[Records from a dataset]
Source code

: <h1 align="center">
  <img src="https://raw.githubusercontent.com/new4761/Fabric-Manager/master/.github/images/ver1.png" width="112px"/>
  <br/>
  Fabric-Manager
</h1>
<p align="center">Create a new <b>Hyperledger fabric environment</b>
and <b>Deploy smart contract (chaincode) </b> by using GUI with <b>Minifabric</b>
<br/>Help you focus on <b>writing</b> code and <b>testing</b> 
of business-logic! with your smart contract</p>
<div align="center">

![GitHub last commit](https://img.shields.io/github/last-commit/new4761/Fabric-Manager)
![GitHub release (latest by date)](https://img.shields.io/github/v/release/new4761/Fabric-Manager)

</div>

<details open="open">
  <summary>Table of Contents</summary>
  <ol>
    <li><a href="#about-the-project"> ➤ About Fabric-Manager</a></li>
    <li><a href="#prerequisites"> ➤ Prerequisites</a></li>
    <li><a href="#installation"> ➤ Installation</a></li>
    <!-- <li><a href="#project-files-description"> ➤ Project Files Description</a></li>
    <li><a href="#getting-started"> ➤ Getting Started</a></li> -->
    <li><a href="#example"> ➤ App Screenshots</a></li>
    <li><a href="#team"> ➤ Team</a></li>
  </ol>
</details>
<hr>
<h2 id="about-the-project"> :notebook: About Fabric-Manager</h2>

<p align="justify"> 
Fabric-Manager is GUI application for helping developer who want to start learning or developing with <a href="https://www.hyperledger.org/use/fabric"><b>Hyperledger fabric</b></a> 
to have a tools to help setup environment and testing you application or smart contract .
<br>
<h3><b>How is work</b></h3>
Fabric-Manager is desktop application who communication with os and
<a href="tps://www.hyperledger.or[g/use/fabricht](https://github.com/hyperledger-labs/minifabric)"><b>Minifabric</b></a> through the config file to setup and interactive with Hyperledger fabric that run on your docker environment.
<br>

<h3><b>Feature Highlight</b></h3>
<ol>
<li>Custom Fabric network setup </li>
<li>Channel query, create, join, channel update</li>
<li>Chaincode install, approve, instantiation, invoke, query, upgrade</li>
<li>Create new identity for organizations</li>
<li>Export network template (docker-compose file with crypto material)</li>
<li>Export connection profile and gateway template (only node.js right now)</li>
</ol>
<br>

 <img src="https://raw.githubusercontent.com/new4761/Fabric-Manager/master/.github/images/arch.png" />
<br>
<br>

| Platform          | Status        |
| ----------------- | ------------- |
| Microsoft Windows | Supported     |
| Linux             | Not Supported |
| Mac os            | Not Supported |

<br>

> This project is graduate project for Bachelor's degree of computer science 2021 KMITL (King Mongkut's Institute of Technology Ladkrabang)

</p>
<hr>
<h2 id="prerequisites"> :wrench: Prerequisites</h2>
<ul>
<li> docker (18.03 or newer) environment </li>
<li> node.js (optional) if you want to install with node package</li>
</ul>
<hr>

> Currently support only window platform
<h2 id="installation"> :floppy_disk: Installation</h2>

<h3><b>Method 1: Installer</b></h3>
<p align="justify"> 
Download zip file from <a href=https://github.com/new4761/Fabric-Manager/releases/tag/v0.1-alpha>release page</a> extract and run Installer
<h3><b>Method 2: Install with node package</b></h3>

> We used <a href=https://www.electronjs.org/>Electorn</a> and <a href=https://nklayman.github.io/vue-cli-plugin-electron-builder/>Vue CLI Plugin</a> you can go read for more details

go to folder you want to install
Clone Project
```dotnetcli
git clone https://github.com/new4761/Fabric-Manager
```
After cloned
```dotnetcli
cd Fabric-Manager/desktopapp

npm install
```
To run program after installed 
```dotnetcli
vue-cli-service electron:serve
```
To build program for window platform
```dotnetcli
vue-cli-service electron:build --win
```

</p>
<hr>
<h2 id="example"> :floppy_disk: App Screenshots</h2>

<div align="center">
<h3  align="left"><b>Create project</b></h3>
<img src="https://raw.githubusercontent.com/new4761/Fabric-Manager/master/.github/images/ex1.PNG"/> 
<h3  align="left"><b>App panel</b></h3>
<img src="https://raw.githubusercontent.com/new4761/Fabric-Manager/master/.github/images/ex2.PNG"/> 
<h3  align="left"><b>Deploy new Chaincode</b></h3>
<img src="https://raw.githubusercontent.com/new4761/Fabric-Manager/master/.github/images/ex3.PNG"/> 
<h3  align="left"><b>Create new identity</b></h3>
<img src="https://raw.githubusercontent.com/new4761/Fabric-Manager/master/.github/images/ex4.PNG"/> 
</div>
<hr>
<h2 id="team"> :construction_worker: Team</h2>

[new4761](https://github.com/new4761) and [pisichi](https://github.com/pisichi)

--- Try it ---
Every line that contains the string "Installation" should be returned from the data.

--- Response area ---
    <li><a href="#installation"> ➤ Installation</a></li>
<h2 id="installation"> :floppy_disk: Installation</h2>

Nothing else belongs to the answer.